Last week The Law Society of British Columbia’s Cloud Computing Working Group published online a report with recommendations regarding the use of cloud computing by legal professionals.
Recommendations included in the report include:
1) Guidelines to help lawyers conduct due diligence in researching a technology providers and cloud-based solution. (The report refers to “third party service providers” which includes cloud computing but is much broader in scope.)
2) Review of potential changes in the Law Society Rules to ensure that its regulatory functions are kept up to date with the changes in technology. (Canadian legal professionals are subject to audits of law office records by their governing body whereas most state bars in the United States do not have this investigatory function.)
3) Methods that lawyers and law students might be educated to improve understanding of their responsibilities when using technology.
The report advocates that clear guidelines are needed to assist lawyers in making the decision about what type of technology to use and which providers to trust. Here is a brief overview of what the Report recommends. Even if you are not practicing law in Canada, these are good recommendations to consider as you conduct your “due diligence” in researching any tech-related practice management decision.

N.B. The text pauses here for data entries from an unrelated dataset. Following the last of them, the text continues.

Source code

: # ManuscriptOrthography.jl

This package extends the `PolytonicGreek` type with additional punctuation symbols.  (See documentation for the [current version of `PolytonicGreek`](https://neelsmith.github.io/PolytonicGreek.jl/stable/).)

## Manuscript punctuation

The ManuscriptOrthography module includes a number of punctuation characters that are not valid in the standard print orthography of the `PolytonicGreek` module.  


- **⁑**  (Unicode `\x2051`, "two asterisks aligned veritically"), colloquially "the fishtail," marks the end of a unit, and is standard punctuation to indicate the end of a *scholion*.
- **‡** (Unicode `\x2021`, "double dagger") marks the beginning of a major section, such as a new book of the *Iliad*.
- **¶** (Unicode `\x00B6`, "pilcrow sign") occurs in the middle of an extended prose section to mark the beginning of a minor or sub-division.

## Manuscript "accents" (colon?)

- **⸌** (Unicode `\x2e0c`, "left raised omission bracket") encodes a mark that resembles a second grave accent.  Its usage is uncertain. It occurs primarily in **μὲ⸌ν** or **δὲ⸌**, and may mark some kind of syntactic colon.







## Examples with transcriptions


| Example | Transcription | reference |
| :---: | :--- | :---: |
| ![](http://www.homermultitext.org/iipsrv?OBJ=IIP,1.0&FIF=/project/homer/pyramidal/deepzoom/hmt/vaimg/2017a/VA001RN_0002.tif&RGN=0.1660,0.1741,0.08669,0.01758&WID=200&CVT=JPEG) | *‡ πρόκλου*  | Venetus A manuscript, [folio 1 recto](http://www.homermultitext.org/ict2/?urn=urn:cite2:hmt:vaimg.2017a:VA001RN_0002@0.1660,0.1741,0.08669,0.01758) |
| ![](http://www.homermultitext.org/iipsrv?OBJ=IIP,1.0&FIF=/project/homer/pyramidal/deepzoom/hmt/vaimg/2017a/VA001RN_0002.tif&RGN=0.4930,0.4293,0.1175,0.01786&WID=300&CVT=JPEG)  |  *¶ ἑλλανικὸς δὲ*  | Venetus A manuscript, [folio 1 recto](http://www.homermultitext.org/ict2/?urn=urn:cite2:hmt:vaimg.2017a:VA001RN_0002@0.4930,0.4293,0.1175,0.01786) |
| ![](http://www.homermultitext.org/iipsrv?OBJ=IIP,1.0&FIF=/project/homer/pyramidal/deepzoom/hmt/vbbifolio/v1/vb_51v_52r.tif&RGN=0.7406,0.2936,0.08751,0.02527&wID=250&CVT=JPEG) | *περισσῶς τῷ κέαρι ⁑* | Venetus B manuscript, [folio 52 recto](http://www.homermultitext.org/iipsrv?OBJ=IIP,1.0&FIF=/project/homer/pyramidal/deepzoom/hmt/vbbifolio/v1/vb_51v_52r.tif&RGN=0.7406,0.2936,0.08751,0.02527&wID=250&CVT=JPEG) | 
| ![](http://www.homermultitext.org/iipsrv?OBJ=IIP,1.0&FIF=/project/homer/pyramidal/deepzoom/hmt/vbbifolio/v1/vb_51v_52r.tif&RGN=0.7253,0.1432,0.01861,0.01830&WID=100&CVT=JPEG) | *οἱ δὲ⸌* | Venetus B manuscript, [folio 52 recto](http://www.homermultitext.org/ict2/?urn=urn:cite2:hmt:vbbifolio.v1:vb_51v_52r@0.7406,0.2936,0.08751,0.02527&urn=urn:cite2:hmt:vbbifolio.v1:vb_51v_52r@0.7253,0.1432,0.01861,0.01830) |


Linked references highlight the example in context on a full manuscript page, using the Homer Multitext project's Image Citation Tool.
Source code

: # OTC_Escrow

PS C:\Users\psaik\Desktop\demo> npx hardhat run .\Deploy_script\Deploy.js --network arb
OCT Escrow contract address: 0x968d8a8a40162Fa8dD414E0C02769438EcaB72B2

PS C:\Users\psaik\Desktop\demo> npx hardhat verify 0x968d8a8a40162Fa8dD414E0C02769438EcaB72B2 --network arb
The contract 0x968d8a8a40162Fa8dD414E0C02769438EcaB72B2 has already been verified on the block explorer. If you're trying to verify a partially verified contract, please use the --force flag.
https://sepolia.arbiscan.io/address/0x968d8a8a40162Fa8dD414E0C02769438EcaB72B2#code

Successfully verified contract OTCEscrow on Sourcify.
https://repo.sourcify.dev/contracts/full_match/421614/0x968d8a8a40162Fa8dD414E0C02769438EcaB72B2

1) Ensure that contractual safeguards are in place with the technology provider; (A full checklist is provided in the Appendix.)
2) Notify the client of the use of the technology provider and obtain client’s consent in a written retainer;
3) Understand the security measures related to the chosen provider that are associated with storage and processing of data;
4) “…assess the security risks associated with their existing records management systems as well as any new system they intend to use.”;
5) Ensure in contracts with provider that the lawyer retains custody or control of the law office data and that this control does not pass to the third party provider. (Because of the investigative requirements of the Law Society, if the attorney cannot access the data and provide it upon demand, then he or she may be found to have lost custody or control.);
6) Back-ups of data and escrow agreements might not be enough protection without access to the application software to review the data. Get reassurance from the provider that data returned will be in a usable format.
7) Ensure that the provider understands required archiving of law office records and that if the records are returned there is no loss of relational data, such as metadata.
8) Set up succession planning so that there is a custodian of law office data hosted in the cloud that knows how to access the data or who to contact to wind down the practice. (This is one area where the Working Group decided to monitor for future recommendations.)
9) Three recommendations related to reducing the risk of data breaches:
– Inform clients and obtain consent for lawyers use of the third party provider’s services,
– Require the service provider to “indemnify the lawyer for any claims the lawyer faces as a result of using the service,” and
– Purchase additional insurance that would cover data breaches. (My thought: Would the cost of the extra insurance actually cancel out the cost savings of using cloud computing in the first place? Obviously that might affect the solo practitioner a little more. )
Other interesting take-aways:
– The Working Group recognized that “the Law Society regulates lawyers, not third party providers or their technology.” The Law Society does not have the authority to “compel cloud servic providers to provide access to and copies of lawyers’ business records.” In other words, the provider is not an agent of the law firm.
– There is a “chief place of practice” rule that reads very similar to a “bona fide office” that some State Bars have on the books. However, the concern here is with the ability of the Law Society to handle its investigative function if the records of the law firm are not located at the “chief place of practice.” The Report recommends that this requirement be changed to emphasize “on demand” record access in an acceptable format.
– “There are too many variable with respect to security for the Working Group to make a blanket statement as to whether cloud computing is sufficiently secure.”
– “The Working Group did not feel it could assert that cloud computing is more safe or less safe than traditional computing.”
– Some personal information and data related to the individual attorney may be retrievable by the Law Society upon an audit of law office data in a hosted system. “…this is the risk the lawyer bears by choosing to use cloud computing.”
– “Law Schools and PLTC should teach students that lawyers have an obligation to ensure their use of technology is consistent with their professional obligations.”
– A “potential solution” listed in the appendix is interesting. “…the idea of the Law Society operating a cloud service dedicated for lawyers.”
This report is worth reading in full because of the insight into the analysis of the Working Group addressing these issues.